Children’s fiction often promotes credulity as a virtue. Consider, for instance, the admonitions in Disney’s Peter Pan, in Elf, or in The Neverending Story. These and many other works teach our children, "Just believe!" Children’s fiction employs this trope so often that it fits a formula. A wise character tries to convince the protagonist that something wonderful will happen if only he or she will earnestly believe an improbability. … Why does this theme occur so often in children’s fiction? … Perhaps religious and political leaders, among others, would like to see youth raised to believe without question. … I propose a different, less conspiratorial cause.

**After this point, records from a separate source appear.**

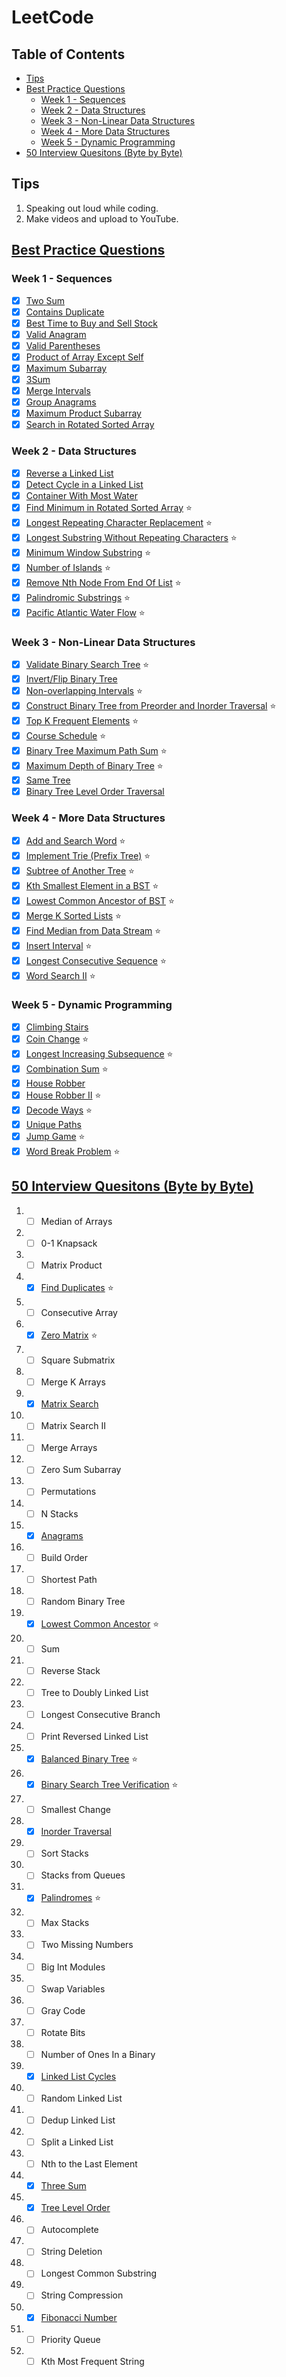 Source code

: # LeetCode

## Table of Contents

- [Tips](#tips)
- [Best Practice Questions](#best-practice-questions)
    - [Week 1 - Sequences](#week-1---sequences)
    - [Week 2 - Data Structures](#week-2---data-structures)
    - [Week 3 - Non-Linear Data Structures](#week-3---non-linear-data-structures)
    - [Week 4 - More Data Structures](#week-4---more-data-structures)
    - [Week 5 - Dynamic Programming](#week-5---dynamic-programming)
- [50 Interview Quesitons (Byte by Byte)](#50-interview-quesitons-byte-by-byte)

<!--  -->

## Tips

1. Speaking out loud while coding.
2. Make videos and upload to YouTube.

<!--  -->

## [Best Practice Questions](https://yangshun.github.io/tech-interview-handbook/best-practice-questions/#week-1---sequences)

### Week 1 - Sequences

- [x] [Two Sum](./leetcode/0001-two-sum)
- [x] [Contains Duplicate](./leetcode/0217-contains-duplicate)
- [x] [Best Time to Buy and Sell Stock](./leetcode/0121-best-time-to-buy-and-sell-stock)
- [x] [Valid Anagram](./leetcode/0242-valid-anagram)
- [x] [Valid Parentheses](./leetcode/0020-valid-parentheses)
- [x] [Product of Array Except Self](./leetcode/0238-product-of-array-except-self)
- [x] [Maximum Subarray](./leetcode/0053-maximum-subarray)
- [x] [3Sum](./leetcode/0015-3Sum)
- [x] [Merge Intervals](./leetcode/0056-merge-intervals)
- [x] [Group Anagrams](./leetcode/0049-group-anagrams)
- [x] [Maximum Product Subarray](./leetcode/0152-maximum-product-subarray)
- [x] [Search in Rotated Sorted Array](./leetcode/0033-search-in-rotated-sorted-array)

### Week 2 - Data Structures

- [x] [Reverse a Linked List](./leetcode/0206-reverse-linked-list)
- [x] [Detect Cycle in a Linked List](./leetcode/0141-linked-list-cycle)
- [x] [Container With Most Water](./leetcode/0011-container-with-most-water)
- [x] [Find Minimum in Rotated Sorted Array](./leetcode/0153-find-minimum-in-rotated-sorted-array) ⭐
- [x] [Longest Repeating Character Replacement](./leetcode/0424-longest-repeating-character-replacement) ⭐
- [x] [Longest Substring Without Repeating Characters](./leetcode/0003-longest-substring-without-repeating-characters) ⭐
- [x] [Minimum Window Substring](./leetcode/0076-minimum-window-substring) ⭐
- [x] [Number of Islands](./leetcode/0200-number-of-islands) ⭐
- [x] [Remove Nth Node From End Of List](./leetcode/0019-remove-nth-node-from-end-of-list) ⭐
- [x] [Palindromic Substrings](./leetcode/0647-palindromic-substrings) ⭐
- [x] [Pacific Atlantic Water Flow](./leetcode/0417-pacific-atlantic-water-flow) ⭐

### Week 3 - Non-Linear Data Structures

- [x] [Validate Binary Search Tree](./leetcode/0098-validate-binary-search-tree) ⭐
- [x] [Invert/Flip Binary Tree](./leetcode/0226-invert-binary-tree)
- [x] [Non-overlapping Intervals](./leetcode/0435-non-overlapping-intervals) ⭐
- [x] [Construct Binary Tree from Preorder and Inorder Traversal](./leetcode/0105-construct-binary-tree-from-preorder-and-inorder-traversal) ⭐
- [x] [Top K Frequent Elements](./leetcode/0347-top-k-frequent-elements) ⭐
- [x] [Course Schedule](./leetcode/0207-course-schedule) ⭐
- [x] [Binary Tree Maximum Path Sum](./leetcode/124-binary-tree-maximum-path-sum) ⭐
- [x] [Maximum Depth of Binary Tree](leetcode/0104-maximum-depth-of-binary-tree) ⭐
- [x] [Same Tree](./leetcode/0100-same-tree)
- [x] [Binary Tree Level Order Traversal](./leetcode/0102-binary-tree-level-order-traversal)

### Week 4 - More Data Structures

- [x] [Add and Search Word](./leetcode/0211-add-and-search-word) ⭐
- [x] [Implement Trie (Prefix Tree)](./leetcode/0208-implement-trie-prefix-tree) ⭐
- [x] [Subtree of Another Tree](./leetcode/0572-subtree-of-another-tree) ⭐
- [x] [Kth Smallest Element in a BST](./leetcode/0230-kth-smallest-element-in-a-bst) ⭐
- [x] [Lowest Common Ancestor of BST](./leetcode/0236-lowest-common-ancestor-of-a-binary-tree) ⭐
- [x] [Merge K Sorted Lists](./leetcode/0023-merge-k-sorted-lists) ⭐
- [x] [Find Median from Data Stream](./leetcode/0295-find-median-from-data-stream) ⭐
- [x] [Insert Interval](./leetcode/0057-insert-interval) ⭐
- [x] [Longest Consecutive Sequence](./leetcode/0128-longest-consecutive-sequence) ⭐
- [x] [Word Search II](./leetcode/0212-word-search-II) ⭐

### Week 5 - Dynamic Programming

- [x] [Climbing Stairs](./leetcode/0070-climbing-stairs)
- [x] [Coin Change](./leetcode/0322-coin-change) ⭐
- [x] [Longest Increasing Subsequence](./leetcode/0300-longest-increasing-subsequence) ⭐
- [x] [Combination Sum](./leetcode/0377-combination-sum-IV) ⭐
- [x] [House Robber](./leetcode/0198-house-robber)
- [x] [House Robber II](./leetcode/0213-house-robber-ii) ⭐
- [x] [Decode Ways](./leetcode/0091-decode-ways) ⭐
- [x] [Unique Paths](./leetcode/0062-unique-paths)
- [x] [Jump Game](./leetcode/0055-jump-game) ⭐
- [x] [Word Break Problem](./leetcode/0139-word-break) ⭐

<!--  -->

## [50 Interview Quesitons (Byte by Byte)](https://www.byte-by-byte.com/)

1. - [ ] Median of Arrays
2. - [ ] 0-1 Knapsack
3. - [ ] Matrix Product
4. - [x] [Find Duplicates](./leetcode/0442-find-all-duplicates-in-an-array) ⭐
5. - [ ] Consecutive Array
6. - [x] [Zero Matrix](./leetcode/0073-set-matrix-zeroes) ⭐
7. - [ ] Square Submatrix
8. - [ ] Merge K Arrays
9. - [x] [Matrix Search](./leetcode/0074-search-a-2d-matrix)
10. - [ ] Matrix Search II
11. - [ ] Merge Arrays
12. - [ ] Zero Sum Subarray
13. - [ ] Permutations
14. - [ ] N Stacks
15. - [x] [Anagrams](./leetcode/0242-valid-anagram)
16. - [ ] Build Order
17. - [ ] Shortest Path
18. - [ ] Random Binary Tree
19. - [x] [Lowest Common Ancestor](./leetcode/0236-lowest-common-ancestor-of-a-binary-tree) ⭐
20. - [ ] Sum
21. - [ ] Reverse Stack
22. - [ ] Tree to Doubly Linked List
23. - [ ] Longest Consecutive Branch
24. - [ ] Print Reversed Linked List
25. - [x] [Balanced Binary Tree](./leetcode/0110-balanced-binary-tree) ⭐
26. - [x] [Binary Search Tree Verification](./leetcode/0098-validate-binary-search-tree) ⭐
27. - [ ] Smallest Change
28. - [x] [Inorder Traversal](./leetcode/0094-binary-tree-inorder-traversal)
29. - [ ] Sort Stacks
30. - [ ] Stacks from Queues
31. - [x] [Palindromes](./leetcode/0125-valid-palindrome) ⭐
32. - [ ] Max Stacks
33. - [ ] Two Missing Numbers
34. - [ ] Big Int Modules
35. - [ ] Swap Variables
36. - [ ] Gray Code
37. - [ ] Rotate Bits
38. - [ ] Number of Ones In a Binary
39. - [x] [Linked List Cycles](./leetcode/0141-linked-list-cycle)
40. - [ ] Random Linked List
41. - [ ] Dedup Linked List
42. - [ ] Split a Linked List
43. - [ ] Nth to the Last Element
44. - [x] [Three Sum](./leetcode/0015-3Sum)
45. - [x] [Tree Level Order](./leetcode/0102-binary-tree-level-order-traversal)
46. - [ ] Autocomplete
47. - [ ] String Deletion
48. - [ ] Longest Common Substring
49. - [ ] String Compression
50. - [x] [Fibonacci Number](./leetcode/0509-fibonacci-number)
51. - [ ] Priority Queue
52. - [ ] Kth Most Frequent String

<!--  -->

I suspect that children’s fiction so often promotes gullibility as a virtue because those who author such works know, at some level, that they rely on children’s gullibility.
David Friedman suggests:
An alternative explanation is that adults believe, with some justice, that they know more than children. In their interaction with children, they find themselves in the situation of telling children things the adults are sure are true but either cannot persuade the children of or are not willing to take the trouble to persuade the children of. … Hence the attraction–to adult authors and adult purchasers of children’s books–of scenarios where the wise person representing the adult is telling the younger and less wise person representing the child to "just believe."
These explanations don’t ring true to me. Instead, I suspect we know our children better gain allies by seeming innocent and trusting.
P.S. My mother writes Christian tween girl fiction, and today is my parents’ fiftieth wedding anniversary.